Pictures paired with source code:
|---|

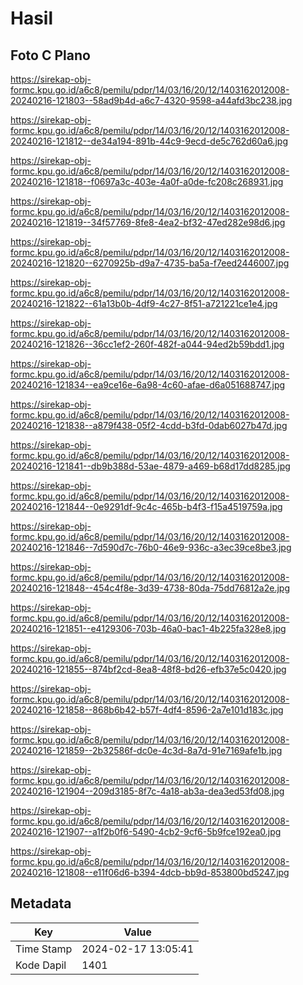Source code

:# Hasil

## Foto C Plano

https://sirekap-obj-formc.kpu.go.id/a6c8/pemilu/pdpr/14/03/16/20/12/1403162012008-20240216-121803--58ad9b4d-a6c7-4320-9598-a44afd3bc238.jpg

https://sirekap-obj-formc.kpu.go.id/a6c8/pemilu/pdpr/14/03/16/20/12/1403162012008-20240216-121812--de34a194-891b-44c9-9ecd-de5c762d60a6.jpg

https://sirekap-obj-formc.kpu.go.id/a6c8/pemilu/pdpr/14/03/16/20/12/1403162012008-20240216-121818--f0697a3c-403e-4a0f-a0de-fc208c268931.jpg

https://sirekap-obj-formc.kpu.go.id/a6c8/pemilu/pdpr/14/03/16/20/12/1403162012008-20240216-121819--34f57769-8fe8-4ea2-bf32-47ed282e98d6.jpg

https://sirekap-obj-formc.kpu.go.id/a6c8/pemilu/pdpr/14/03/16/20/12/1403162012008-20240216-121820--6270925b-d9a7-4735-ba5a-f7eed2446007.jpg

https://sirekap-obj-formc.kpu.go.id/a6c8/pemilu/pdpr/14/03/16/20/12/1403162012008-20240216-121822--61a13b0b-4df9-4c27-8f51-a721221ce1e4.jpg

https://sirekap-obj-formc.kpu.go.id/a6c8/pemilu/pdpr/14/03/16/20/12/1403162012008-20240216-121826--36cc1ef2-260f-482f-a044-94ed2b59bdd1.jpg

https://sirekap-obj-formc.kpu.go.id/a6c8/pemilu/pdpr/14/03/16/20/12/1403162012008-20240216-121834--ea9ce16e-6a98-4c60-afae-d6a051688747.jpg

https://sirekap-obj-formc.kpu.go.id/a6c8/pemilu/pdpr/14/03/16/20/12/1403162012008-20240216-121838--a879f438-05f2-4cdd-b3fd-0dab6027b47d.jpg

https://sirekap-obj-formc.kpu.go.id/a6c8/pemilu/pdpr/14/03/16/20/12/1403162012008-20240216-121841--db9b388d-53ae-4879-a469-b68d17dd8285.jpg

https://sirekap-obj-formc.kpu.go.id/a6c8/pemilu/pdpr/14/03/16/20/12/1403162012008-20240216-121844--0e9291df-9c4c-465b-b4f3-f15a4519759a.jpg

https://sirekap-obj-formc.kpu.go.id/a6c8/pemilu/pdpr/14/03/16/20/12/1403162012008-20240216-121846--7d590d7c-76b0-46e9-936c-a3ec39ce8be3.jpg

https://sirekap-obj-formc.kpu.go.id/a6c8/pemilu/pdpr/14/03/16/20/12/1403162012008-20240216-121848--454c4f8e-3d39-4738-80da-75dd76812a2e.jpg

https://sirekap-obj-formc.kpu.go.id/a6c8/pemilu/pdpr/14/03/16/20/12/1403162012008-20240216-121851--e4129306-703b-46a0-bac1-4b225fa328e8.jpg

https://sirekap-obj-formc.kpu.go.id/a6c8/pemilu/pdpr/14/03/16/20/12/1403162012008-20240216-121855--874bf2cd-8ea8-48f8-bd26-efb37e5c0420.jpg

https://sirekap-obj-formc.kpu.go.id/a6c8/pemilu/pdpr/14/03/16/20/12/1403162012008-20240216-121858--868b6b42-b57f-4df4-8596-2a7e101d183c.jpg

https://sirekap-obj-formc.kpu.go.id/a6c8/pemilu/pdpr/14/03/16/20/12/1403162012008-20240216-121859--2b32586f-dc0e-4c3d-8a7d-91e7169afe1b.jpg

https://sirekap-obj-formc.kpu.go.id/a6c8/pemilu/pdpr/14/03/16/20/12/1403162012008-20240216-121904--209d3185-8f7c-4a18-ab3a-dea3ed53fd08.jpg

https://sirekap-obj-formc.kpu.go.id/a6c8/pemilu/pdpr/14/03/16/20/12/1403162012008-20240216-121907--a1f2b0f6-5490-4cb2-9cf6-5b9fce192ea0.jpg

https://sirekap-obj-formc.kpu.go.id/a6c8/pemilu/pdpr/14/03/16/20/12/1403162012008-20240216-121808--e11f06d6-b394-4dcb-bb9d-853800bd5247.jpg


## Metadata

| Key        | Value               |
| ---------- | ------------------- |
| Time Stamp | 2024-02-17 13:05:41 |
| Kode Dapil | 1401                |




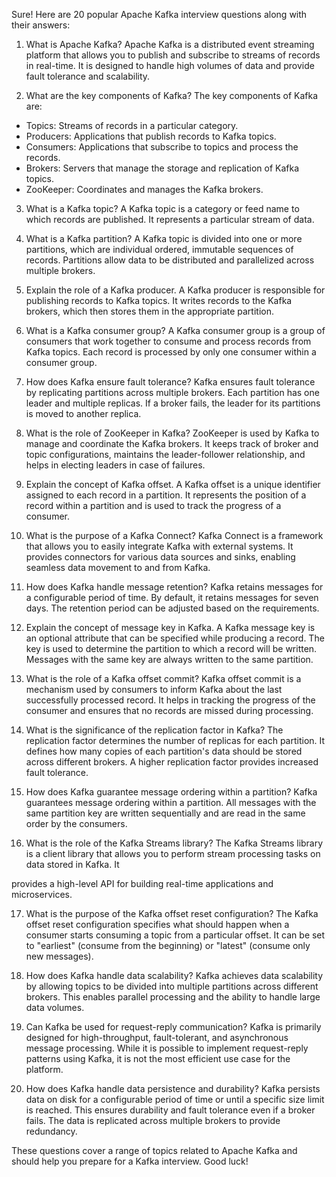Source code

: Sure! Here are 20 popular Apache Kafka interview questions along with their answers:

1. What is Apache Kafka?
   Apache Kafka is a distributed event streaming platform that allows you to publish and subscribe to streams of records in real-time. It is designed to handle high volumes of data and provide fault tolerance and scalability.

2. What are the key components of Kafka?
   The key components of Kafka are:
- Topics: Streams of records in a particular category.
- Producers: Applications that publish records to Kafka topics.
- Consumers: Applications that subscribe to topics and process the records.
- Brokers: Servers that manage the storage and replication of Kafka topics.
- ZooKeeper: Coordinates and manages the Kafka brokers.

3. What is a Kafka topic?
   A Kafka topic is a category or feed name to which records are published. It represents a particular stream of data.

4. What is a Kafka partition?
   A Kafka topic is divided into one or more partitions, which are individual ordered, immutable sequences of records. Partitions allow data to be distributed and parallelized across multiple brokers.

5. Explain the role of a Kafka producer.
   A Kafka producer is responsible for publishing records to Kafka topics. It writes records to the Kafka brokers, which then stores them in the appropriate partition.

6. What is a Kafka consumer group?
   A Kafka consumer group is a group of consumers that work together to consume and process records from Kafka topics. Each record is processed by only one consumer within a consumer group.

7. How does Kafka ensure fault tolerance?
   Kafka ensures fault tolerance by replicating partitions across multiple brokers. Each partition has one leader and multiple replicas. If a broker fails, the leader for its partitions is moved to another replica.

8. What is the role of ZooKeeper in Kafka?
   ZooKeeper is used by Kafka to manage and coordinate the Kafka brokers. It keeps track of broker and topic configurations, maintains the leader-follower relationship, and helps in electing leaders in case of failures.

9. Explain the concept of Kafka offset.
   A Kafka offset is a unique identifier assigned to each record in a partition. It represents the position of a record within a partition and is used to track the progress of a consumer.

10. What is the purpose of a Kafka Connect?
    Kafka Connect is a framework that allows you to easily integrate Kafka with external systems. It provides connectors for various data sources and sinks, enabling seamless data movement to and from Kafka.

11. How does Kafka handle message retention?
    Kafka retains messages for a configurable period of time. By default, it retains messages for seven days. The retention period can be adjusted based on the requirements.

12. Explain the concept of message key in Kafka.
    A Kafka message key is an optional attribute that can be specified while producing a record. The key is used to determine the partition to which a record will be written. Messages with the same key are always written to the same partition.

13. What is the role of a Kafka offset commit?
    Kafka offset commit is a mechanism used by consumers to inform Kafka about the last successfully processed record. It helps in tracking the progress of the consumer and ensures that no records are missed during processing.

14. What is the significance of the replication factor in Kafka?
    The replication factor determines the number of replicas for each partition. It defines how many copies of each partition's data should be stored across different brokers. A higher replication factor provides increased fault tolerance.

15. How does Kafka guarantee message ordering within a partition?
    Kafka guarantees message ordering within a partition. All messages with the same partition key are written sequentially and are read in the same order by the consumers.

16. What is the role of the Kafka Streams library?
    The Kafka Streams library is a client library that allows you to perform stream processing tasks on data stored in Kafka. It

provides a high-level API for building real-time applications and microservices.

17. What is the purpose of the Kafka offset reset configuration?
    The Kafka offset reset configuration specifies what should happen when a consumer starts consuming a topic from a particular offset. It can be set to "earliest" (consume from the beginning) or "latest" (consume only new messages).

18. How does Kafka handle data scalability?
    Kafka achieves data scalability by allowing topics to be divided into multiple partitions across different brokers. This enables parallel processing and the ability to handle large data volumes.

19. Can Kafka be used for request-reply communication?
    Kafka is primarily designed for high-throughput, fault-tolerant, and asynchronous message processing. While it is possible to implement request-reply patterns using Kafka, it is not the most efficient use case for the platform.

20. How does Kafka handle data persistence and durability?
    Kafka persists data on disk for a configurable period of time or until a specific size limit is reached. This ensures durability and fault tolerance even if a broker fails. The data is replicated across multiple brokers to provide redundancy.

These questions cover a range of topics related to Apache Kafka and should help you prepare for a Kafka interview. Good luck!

|---|

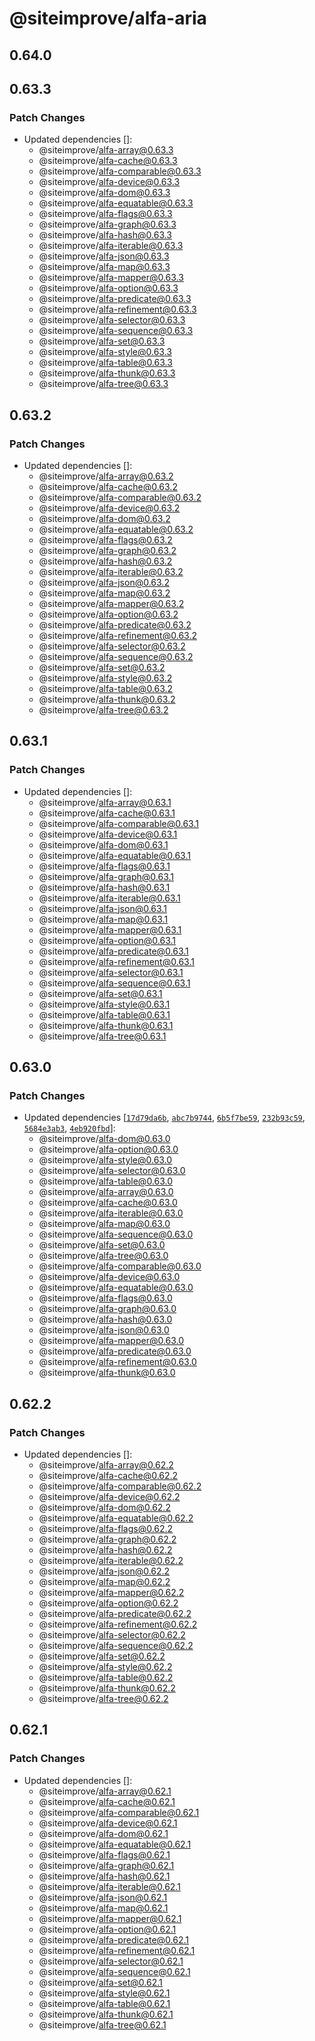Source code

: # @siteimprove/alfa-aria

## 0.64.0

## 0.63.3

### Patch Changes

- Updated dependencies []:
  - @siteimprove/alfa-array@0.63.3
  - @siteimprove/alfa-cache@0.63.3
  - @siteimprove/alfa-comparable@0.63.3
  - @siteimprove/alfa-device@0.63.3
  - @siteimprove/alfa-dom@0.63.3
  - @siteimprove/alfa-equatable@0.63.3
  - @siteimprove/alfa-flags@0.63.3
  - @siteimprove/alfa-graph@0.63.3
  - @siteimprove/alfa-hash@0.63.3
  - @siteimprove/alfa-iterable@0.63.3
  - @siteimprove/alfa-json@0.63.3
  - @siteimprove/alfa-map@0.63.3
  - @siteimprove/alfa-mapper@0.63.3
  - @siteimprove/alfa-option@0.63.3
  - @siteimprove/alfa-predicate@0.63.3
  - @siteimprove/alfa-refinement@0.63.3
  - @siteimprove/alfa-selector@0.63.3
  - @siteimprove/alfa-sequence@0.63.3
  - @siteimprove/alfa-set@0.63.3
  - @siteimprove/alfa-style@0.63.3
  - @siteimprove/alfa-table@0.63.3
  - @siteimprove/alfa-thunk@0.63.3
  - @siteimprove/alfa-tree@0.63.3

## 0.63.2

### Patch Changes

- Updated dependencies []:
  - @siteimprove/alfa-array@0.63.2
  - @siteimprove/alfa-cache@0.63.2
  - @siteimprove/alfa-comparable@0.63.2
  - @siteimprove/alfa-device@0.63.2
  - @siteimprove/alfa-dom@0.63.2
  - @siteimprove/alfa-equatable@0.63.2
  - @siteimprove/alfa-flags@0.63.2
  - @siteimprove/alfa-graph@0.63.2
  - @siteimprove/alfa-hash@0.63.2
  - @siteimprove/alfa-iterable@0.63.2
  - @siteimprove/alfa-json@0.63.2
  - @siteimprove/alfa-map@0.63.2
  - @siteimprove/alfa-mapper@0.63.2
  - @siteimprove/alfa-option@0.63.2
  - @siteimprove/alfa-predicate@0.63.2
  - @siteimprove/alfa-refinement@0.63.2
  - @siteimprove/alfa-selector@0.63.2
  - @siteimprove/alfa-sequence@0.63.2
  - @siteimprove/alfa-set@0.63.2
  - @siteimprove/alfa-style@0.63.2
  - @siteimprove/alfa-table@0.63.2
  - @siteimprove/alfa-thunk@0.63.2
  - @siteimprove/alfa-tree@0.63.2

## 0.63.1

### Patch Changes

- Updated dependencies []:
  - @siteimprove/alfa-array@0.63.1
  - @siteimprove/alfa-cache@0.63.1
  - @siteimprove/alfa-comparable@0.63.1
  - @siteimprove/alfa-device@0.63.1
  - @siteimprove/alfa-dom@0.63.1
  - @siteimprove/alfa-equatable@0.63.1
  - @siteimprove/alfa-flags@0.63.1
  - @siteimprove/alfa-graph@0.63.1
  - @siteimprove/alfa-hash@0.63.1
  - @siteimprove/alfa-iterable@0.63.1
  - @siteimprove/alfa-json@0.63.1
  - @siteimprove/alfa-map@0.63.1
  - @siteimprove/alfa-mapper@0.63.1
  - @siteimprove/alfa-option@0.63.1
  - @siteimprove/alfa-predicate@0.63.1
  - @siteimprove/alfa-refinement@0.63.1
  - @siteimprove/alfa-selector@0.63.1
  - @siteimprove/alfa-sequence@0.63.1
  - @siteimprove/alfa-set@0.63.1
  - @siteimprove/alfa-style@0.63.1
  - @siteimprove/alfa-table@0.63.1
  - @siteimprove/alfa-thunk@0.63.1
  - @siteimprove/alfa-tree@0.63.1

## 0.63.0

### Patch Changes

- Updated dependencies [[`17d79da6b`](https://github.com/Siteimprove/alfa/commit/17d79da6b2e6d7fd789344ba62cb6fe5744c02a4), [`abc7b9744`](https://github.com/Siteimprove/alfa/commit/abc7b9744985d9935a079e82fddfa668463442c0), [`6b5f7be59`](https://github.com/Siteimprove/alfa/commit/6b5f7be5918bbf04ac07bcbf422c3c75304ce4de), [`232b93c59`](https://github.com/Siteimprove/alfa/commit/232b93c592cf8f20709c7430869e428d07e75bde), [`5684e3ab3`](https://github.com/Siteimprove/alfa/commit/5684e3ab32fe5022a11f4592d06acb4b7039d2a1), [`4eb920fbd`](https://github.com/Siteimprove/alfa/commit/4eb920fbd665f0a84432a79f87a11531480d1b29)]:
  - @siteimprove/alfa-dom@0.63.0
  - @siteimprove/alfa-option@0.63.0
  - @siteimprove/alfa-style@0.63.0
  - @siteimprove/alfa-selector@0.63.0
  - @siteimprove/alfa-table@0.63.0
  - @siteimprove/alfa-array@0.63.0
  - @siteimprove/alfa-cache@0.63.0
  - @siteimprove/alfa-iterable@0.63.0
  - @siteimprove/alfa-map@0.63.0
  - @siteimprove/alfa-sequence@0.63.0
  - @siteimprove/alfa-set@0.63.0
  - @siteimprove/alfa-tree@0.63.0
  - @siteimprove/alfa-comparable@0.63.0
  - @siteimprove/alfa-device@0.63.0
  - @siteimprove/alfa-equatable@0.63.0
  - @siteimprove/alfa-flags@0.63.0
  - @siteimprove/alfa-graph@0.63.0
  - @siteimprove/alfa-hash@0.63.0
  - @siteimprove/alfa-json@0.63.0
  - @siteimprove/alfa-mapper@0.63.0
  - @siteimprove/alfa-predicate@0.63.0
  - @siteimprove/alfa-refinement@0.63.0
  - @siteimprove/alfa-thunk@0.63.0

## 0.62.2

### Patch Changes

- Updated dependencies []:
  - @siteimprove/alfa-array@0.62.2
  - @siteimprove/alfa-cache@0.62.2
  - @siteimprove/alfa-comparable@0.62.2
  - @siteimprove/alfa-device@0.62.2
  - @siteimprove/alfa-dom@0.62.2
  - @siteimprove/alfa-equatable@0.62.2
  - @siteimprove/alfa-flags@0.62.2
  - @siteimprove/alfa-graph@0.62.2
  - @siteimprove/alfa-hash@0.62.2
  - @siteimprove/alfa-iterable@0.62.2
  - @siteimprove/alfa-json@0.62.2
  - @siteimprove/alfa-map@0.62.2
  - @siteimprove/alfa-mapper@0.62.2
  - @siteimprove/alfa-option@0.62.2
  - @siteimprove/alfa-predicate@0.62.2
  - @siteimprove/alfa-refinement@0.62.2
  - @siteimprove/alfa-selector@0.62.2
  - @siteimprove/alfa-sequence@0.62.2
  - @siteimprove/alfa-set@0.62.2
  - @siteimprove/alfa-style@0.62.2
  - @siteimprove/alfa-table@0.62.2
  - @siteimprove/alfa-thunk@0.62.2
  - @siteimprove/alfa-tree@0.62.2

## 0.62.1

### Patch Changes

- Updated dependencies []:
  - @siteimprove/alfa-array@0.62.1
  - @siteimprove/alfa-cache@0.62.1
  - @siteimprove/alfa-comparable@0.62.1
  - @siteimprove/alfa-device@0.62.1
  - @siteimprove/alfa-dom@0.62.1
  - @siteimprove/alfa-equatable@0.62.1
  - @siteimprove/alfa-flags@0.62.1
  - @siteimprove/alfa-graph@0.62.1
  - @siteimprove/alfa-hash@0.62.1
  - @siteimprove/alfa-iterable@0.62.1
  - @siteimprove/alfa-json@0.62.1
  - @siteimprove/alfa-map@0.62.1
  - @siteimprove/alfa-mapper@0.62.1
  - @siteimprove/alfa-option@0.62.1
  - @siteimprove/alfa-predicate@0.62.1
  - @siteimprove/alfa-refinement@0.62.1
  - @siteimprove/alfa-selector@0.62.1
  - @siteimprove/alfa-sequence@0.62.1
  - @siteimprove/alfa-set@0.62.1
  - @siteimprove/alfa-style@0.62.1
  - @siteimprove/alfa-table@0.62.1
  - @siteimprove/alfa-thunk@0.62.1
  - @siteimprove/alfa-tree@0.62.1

|---|

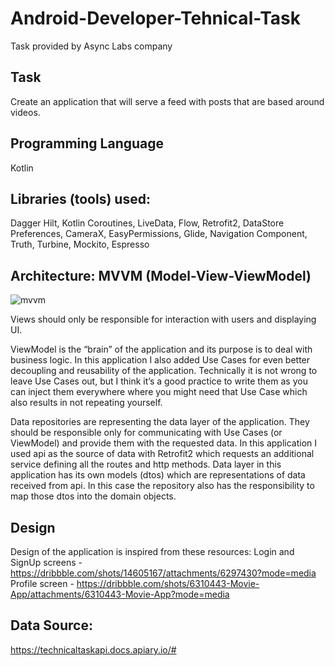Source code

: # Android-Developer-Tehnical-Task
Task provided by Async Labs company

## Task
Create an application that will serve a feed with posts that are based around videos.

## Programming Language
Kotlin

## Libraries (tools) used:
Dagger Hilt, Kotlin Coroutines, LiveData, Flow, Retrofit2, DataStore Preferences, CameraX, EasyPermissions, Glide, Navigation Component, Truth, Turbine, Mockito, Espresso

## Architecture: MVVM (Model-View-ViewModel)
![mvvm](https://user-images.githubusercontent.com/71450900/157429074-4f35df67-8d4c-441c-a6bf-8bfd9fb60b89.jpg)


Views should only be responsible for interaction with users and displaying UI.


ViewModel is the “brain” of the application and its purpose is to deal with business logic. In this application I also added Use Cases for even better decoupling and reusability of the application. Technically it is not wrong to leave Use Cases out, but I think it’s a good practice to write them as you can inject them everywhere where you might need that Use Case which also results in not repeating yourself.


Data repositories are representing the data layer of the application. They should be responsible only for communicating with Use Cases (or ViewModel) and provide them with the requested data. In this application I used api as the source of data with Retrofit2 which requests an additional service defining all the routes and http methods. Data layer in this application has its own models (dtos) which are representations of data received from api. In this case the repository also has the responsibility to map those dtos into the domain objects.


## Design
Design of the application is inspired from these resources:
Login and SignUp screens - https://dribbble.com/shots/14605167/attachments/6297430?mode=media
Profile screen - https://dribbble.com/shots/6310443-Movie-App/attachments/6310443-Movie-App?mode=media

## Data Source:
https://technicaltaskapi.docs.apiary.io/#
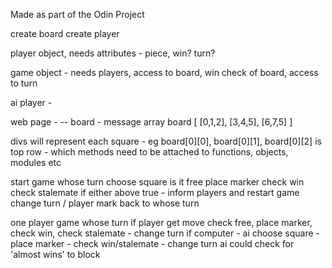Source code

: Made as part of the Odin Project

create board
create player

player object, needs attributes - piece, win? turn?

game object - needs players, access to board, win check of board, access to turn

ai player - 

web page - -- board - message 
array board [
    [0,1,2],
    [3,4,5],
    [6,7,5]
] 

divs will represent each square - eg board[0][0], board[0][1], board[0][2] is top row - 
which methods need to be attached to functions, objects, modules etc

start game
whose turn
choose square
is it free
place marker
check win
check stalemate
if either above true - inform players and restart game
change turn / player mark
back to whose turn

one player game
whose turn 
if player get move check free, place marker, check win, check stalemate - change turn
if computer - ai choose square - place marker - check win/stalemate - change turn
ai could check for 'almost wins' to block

|---|

Restate word for word only the lines above from the line containing "- @siteimprove/alfa-option@0.62.1" to the line containing "- @siteimprove/alfa-tree@0.62.1", both of them included.

  - @siteimprove/alfa-option@0.62.1
  - @siteimprove/alfa-predicate@0.62.1
  - @siteimprove/alfa-refinement@0.62.1
  - @siteimprove/alfa-selector@0.62.1
  - @siteimprove/alfa-sequence@0.62.1
  - @siteimprove/alfa-set@0.62.1
  - @siteimprove/alfa-style@0.62.1
  - @siteimprove/alfa-table@0.62.1
  - @siteimprove/alfa-thunk@0.62.1
  - @siteimprove/alfa-tree@0.62.1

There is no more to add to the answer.